Anna froze to her spot. Sucked in her breath. It looked familiar, like something Rainer had had. She hadn’t thought of his medallion in years.
“Who gave this to you, dear?” Cora asked.
“The gypsy at Atatürk’s Tomb. What does it mean?”
“I don’t know, but Uncle Paul will find out. Now, go dry your eyes and change out of your nice dress and into your play clothes. You want to play with Tommy, don’t you? He’s waiting for you in the backyard.”
This woman—Cora—ignored the shock Priscilla had experienced, as if it never happened. Worst of all, she ignored it at this crucial moment, when Priscilla seemed ready to open up about the tragic events of today.
He was a gypsy, and Fededa knew him.
Anna reached for Priscilla, but her niece darted away, disappearing into the airy interior of the house.
“My dear,” Cora said, turning to Anna. She closed her fingers around the medallion and lowered her arm to her side. Her gaze swept Anna up and down, taking in the unfurled strands of hair that had come loose from her bun, and the rumpled cotton of her flowered sundress.

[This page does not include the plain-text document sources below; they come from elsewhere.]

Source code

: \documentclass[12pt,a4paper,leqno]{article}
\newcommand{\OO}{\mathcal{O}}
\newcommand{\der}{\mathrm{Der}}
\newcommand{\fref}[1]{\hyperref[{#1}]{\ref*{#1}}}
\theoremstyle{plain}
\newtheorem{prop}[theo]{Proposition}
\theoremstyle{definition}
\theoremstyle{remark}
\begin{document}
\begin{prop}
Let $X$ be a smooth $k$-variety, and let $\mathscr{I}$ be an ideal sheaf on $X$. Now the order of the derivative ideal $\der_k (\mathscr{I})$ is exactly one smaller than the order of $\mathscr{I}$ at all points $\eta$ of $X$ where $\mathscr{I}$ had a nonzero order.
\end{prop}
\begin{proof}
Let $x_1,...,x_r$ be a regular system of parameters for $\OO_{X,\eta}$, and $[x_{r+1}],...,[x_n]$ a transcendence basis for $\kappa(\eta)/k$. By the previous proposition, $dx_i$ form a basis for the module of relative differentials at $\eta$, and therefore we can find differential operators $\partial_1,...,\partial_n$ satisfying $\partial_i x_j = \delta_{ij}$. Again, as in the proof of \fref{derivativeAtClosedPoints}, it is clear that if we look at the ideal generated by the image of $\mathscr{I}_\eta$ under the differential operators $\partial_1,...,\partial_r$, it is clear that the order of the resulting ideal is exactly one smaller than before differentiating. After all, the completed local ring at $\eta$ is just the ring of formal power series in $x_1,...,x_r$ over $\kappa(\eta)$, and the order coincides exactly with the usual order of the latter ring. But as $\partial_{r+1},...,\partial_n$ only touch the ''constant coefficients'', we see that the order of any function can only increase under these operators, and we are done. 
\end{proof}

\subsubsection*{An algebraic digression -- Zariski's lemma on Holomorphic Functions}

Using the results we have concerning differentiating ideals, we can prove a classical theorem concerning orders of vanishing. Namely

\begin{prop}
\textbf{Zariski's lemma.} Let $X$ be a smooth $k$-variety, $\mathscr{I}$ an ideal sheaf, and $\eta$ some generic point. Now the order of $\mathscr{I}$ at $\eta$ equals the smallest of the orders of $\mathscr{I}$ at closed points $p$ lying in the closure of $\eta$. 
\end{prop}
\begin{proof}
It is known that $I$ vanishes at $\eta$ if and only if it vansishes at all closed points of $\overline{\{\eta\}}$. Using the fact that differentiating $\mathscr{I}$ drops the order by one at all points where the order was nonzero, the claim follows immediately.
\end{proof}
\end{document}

Anna could feel the bodice sticking to her with sweat stains and streaks of dirt.
“You look like you could use a martini,” Cora said. “Do come inside.”
“I’ll take that now, thank you.” Anna held out her hand.
Cora pocketed the medallion. “First, the martini.” Turning sharply, she marched inside, chattering all the way. “Paul phoned me up and said you were in a bit of a jam with the police and needed our help. So here I am.”
Anna felt temporarily blinded as she stepped out of the glaring light of the late afternoon and into the shady interior of her sister’s house, cooled with cement floors and thick carpets. Gauzy curtains fluttered at the windows, and eucalyptus leaves scented the breeze. In the central room of the house, Fededa knelt on a prayer rug, with her kerchiefed forehead resting on one end of the rug. Cora stepped around her, as if the maid were nothing more than a fixture in the room, and sailed on, chattering all the way about the awful heat and dust.
Anna hesitated, feeling torn between her desire to respect Fededa and the questions that boiled through her mind. The questions could wait until after her prayers. Giving the maid a wide berth, she followed the trail of Cora’s cigarette smoke through French doors, and out to a covered verandah overlooking the backyard. Cora headed to a makeshift bar set up on a card table. She laid her cigarette among several stubs in a brass tray the size of her palm, then clinked bottles against each other.
“We all help each other out here,” Cora said. “Think of us as your family, dear. We have to rely on each other, you know, in this godforsaken place. I guess you’ll have to get used to that from now on, if you’re to stay.”
Anna didn’t think Turkey was godforsaken. It was a rich place, rich with layers upon layers of history, unlike at home. The American west was scarcely touched by its history in comparison to this ancient land.
Cora rattled ice into a shaker and mixed the drinks. “Because in the States, you don’t have to rely on community as much as you have to here.” She offered Anna a long-stemmed glass.
“No, thank you,” Anna said.
Cora laughed, a brassy sound that reverberated with annoying prickles along Anna’s spine. “Oh, go on, try it. Mitzi warned me you might be like this.”
“Like what?”
“Prim and proper. Comes from being a schoolteacher, and a single gal no less, I suppose.” Cora sank gracefully into a wicker chair, sipped the drink Anna had rejected, then looked up. She winked, as if they were conspirators. “You’ve probably been used to being on your own for a lo-o-o-ong time, haven’t you?”
Anna pinched her mouth shut and set down her straw purse.
“I suppose it’s for the best,” Cora continued, “since everyone knows your kind can’t hold your liquor. Oh, go on. Don’t look so shocked. Mitzi told me all about it, how you two are really half-sisters with different fathers. Yours was some sort of indian, isn’t that right?”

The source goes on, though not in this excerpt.